Material for this task below:
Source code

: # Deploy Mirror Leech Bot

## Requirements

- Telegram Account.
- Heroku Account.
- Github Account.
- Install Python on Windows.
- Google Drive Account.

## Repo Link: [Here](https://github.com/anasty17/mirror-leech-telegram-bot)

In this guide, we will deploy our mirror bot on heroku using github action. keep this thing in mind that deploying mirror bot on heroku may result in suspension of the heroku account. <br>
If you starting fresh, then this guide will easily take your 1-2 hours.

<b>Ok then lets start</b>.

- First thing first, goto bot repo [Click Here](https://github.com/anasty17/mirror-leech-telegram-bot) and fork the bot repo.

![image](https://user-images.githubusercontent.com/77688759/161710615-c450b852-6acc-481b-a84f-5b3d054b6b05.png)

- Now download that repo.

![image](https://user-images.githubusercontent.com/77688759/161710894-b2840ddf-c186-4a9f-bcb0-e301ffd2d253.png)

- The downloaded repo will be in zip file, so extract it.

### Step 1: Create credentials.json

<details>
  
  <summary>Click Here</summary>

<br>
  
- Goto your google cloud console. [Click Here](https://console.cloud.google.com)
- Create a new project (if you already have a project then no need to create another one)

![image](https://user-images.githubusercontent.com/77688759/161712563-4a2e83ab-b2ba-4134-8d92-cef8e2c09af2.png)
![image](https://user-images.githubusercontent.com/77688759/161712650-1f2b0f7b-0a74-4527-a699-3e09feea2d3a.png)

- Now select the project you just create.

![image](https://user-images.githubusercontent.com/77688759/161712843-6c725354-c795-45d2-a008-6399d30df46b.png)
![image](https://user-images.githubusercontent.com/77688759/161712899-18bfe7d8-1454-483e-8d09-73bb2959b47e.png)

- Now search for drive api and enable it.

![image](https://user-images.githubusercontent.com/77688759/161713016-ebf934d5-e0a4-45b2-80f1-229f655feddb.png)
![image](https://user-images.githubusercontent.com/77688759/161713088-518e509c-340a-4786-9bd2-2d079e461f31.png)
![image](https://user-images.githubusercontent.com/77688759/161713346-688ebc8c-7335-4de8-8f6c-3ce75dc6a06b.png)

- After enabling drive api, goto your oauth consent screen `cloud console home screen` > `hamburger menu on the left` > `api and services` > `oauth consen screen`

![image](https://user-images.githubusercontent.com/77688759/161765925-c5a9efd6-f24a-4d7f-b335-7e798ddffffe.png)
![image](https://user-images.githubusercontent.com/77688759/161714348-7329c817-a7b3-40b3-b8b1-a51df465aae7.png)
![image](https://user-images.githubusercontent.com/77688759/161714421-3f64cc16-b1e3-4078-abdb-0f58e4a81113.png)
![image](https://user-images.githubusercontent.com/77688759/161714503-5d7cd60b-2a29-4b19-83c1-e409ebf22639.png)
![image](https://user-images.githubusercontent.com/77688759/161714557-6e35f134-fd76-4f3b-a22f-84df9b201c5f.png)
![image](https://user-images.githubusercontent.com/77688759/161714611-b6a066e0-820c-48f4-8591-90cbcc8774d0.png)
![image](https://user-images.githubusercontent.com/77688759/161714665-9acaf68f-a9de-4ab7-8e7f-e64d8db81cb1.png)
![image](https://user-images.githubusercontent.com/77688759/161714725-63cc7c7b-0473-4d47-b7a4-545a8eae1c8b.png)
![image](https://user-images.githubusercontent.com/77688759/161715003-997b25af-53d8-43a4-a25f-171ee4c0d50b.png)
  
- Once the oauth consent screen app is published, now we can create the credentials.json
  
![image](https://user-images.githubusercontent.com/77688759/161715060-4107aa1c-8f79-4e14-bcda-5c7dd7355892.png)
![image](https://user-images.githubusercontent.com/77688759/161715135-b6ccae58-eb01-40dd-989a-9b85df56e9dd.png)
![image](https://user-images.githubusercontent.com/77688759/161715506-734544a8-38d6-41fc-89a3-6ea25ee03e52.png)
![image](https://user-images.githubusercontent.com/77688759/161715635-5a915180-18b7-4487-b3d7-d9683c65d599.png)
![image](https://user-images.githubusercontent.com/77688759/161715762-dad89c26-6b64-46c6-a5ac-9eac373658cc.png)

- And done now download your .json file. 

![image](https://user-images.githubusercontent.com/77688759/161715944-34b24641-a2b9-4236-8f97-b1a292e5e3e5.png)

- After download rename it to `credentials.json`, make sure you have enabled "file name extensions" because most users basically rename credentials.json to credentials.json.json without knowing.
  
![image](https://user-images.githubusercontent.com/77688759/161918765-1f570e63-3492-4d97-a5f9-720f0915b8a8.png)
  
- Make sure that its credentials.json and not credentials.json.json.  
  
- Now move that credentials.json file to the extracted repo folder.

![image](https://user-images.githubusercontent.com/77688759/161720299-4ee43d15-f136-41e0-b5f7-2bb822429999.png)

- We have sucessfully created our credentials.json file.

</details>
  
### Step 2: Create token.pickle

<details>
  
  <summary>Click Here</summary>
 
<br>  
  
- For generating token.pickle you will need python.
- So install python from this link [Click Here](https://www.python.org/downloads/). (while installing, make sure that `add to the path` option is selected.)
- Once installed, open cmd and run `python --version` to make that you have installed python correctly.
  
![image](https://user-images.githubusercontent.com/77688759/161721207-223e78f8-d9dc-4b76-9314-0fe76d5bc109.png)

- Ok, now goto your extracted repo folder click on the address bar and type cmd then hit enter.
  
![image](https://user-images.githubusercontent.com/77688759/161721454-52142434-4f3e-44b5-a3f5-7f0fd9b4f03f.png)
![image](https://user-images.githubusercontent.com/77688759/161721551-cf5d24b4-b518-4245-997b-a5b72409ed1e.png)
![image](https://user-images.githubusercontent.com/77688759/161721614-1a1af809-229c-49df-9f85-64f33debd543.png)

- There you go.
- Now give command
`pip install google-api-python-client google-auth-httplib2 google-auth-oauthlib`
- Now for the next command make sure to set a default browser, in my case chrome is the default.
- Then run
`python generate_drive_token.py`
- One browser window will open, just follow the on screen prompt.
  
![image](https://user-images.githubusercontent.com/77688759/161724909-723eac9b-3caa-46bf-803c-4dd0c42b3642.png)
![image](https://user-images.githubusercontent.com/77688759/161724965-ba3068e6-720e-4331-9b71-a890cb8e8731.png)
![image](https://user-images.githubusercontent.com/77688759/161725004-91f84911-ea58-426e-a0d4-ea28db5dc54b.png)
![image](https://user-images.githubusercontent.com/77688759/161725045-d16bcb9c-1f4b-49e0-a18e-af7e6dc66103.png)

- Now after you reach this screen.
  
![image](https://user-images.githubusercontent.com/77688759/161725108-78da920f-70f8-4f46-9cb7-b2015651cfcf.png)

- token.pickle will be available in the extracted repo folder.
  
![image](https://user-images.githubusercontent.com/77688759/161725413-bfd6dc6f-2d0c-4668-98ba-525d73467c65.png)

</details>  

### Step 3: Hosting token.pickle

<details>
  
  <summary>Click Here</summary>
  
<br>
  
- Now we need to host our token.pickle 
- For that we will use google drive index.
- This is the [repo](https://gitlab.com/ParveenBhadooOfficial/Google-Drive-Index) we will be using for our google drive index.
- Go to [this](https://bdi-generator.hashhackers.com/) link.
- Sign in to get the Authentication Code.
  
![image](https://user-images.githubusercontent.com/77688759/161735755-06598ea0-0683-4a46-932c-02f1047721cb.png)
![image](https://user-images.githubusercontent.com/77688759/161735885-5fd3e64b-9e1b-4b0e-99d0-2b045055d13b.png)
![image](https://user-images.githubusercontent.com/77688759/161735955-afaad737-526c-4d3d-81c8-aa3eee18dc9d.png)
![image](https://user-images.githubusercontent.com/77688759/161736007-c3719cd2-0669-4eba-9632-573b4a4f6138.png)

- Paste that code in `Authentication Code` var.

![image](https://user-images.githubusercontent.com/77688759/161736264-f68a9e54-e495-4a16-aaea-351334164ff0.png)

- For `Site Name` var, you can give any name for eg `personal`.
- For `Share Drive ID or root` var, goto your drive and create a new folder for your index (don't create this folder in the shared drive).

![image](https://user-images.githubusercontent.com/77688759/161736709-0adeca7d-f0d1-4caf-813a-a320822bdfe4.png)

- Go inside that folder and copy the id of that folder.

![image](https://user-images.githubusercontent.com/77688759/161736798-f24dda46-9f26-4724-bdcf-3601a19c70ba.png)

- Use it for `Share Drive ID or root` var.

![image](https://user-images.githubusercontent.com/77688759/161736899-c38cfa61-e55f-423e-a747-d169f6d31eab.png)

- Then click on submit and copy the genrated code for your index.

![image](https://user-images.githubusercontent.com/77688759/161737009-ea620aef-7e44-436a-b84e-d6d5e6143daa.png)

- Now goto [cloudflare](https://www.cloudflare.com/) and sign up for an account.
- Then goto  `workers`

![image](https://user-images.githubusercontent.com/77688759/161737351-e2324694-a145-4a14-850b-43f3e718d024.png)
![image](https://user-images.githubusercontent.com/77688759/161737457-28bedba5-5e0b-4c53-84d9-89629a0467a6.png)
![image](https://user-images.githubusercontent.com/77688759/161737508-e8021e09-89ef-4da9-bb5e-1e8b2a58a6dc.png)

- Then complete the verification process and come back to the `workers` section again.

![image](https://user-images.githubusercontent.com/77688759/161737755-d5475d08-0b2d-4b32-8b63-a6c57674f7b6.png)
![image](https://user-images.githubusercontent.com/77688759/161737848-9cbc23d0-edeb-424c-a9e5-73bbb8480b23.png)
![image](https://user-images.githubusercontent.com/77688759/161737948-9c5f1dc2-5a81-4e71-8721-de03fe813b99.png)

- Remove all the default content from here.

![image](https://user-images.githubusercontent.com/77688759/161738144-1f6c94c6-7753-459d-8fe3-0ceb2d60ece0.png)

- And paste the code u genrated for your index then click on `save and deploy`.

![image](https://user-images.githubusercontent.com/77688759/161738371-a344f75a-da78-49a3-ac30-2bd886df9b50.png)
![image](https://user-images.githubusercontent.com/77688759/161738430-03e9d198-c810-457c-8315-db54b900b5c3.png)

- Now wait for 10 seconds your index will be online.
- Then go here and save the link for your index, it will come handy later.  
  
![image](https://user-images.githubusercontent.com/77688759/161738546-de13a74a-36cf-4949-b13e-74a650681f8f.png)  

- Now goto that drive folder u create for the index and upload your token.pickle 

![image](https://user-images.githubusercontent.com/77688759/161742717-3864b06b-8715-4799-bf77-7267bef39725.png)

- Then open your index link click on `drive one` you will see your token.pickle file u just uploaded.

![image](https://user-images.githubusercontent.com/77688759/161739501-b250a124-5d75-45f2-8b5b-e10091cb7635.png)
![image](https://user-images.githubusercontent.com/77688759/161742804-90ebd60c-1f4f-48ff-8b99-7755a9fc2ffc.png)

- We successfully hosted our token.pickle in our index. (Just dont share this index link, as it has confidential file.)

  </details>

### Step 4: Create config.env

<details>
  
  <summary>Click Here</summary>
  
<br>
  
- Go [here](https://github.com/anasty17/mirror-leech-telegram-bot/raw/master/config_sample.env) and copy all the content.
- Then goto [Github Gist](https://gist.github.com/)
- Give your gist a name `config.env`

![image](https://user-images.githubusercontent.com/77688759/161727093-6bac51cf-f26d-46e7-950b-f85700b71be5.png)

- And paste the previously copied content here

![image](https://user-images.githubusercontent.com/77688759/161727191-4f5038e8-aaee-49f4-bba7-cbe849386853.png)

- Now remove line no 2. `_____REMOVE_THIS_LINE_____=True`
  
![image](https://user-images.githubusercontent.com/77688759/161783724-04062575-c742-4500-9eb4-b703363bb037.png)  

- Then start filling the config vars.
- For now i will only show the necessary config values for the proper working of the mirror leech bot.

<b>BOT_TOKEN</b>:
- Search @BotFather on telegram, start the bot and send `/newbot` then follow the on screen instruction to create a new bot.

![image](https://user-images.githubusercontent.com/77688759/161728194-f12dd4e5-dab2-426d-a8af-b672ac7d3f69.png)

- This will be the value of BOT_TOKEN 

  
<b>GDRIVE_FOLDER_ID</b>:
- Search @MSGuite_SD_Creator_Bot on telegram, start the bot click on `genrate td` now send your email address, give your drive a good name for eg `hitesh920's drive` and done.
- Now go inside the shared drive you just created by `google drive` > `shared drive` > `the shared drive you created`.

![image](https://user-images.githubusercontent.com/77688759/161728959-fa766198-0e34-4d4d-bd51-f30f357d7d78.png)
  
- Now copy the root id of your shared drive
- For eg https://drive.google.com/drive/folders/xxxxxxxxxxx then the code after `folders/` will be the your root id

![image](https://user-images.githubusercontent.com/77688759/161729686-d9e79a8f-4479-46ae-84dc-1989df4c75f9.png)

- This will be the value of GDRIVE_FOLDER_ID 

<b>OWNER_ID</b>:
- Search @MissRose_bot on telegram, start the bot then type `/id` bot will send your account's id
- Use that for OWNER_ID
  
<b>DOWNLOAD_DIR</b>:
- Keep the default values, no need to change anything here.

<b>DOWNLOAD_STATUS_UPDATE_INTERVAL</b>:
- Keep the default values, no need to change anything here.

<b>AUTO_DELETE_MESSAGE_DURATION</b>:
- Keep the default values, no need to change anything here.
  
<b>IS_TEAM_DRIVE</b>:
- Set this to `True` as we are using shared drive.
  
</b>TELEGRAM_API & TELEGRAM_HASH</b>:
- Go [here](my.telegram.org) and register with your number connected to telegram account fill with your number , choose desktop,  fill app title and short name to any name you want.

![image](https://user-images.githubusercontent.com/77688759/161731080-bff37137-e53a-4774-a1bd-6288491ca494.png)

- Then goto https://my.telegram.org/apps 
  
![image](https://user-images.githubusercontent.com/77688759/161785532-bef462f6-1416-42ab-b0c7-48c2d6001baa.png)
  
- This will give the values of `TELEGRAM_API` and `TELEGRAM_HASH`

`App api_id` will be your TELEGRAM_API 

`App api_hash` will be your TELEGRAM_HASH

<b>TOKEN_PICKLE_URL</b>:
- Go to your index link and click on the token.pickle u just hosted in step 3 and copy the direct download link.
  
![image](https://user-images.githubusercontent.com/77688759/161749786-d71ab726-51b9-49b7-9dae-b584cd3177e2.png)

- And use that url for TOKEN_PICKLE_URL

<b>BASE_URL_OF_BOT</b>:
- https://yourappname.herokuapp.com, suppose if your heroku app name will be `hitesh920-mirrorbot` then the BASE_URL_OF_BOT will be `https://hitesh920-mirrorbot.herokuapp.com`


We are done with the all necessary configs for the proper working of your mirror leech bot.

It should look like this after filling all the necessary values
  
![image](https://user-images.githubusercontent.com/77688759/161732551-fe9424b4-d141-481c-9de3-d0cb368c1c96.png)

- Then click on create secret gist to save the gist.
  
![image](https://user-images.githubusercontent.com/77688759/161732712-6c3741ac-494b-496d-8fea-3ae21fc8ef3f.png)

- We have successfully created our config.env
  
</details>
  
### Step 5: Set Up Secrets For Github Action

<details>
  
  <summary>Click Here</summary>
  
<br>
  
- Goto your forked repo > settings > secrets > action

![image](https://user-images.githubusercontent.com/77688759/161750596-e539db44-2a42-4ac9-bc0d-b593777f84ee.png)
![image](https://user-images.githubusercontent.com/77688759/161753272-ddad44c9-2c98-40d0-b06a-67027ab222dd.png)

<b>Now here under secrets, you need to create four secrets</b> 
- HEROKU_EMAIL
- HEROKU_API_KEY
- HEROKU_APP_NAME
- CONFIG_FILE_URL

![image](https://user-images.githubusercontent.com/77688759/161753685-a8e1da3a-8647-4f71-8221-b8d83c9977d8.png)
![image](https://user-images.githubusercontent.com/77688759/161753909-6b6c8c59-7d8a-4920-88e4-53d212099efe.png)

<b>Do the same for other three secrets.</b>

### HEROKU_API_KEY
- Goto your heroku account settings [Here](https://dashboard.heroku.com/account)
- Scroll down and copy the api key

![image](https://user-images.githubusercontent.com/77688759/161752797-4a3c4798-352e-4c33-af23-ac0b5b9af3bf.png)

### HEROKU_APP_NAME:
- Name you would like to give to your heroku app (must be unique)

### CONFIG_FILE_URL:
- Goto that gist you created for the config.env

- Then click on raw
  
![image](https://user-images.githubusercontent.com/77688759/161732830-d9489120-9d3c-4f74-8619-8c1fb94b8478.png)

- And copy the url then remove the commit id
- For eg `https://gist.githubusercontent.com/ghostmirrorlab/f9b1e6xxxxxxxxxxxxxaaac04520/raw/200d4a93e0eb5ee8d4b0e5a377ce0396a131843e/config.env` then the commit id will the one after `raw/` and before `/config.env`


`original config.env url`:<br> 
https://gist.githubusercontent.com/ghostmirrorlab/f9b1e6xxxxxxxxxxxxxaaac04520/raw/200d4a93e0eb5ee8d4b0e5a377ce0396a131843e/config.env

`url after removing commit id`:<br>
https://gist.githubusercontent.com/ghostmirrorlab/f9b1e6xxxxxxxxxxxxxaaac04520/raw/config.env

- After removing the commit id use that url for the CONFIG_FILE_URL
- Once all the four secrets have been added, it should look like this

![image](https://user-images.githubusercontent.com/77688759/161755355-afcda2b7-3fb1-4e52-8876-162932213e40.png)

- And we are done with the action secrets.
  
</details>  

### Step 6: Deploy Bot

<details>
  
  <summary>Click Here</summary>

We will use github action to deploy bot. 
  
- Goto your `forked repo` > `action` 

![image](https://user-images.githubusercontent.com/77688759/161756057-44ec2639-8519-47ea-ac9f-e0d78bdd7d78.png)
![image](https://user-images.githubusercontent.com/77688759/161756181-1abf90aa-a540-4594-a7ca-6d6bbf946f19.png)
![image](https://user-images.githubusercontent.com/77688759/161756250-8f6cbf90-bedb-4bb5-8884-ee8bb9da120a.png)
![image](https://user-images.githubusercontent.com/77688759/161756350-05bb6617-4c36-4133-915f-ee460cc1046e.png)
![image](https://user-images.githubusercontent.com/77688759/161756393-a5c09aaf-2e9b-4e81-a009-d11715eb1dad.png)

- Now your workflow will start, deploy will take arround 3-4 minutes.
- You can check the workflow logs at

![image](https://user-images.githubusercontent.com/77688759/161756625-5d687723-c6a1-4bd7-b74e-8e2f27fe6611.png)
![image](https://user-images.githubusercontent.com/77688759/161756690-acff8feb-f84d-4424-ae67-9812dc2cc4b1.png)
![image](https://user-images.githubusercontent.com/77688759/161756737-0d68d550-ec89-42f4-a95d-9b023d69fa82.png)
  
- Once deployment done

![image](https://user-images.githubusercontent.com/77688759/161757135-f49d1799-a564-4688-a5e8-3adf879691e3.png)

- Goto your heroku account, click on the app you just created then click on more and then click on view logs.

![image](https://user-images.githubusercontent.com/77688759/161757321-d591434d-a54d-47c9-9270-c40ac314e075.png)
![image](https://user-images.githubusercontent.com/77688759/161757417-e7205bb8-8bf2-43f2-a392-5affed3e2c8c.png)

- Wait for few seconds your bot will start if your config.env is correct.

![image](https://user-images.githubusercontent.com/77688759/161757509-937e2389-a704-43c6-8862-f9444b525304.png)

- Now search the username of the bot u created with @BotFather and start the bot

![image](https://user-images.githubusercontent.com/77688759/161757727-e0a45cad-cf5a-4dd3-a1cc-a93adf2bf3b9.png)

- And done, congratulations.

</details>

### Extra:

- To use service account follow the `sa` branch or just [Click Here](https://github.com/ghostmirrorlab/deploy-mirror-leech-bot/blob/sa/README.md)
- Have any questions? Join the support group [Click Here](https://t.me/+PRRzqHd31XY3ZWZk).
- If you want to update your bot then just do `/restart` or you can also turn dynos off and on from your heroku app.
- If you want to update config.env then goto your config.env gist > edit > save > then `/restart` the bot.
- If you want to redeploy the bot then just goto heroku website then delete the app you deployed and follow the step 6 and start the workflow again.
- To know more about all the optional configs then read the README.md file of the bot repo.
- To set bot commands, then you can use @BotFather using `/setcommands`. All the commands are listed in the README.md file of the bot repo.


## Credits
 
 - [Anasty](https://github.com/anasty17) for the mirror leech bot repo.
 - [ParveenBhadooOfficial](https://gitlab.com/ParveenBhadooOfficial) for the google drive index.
End of Material for this task.
Using the data above, state the number of lines that contain the word "console"; add nothing else.

# Written answer:
2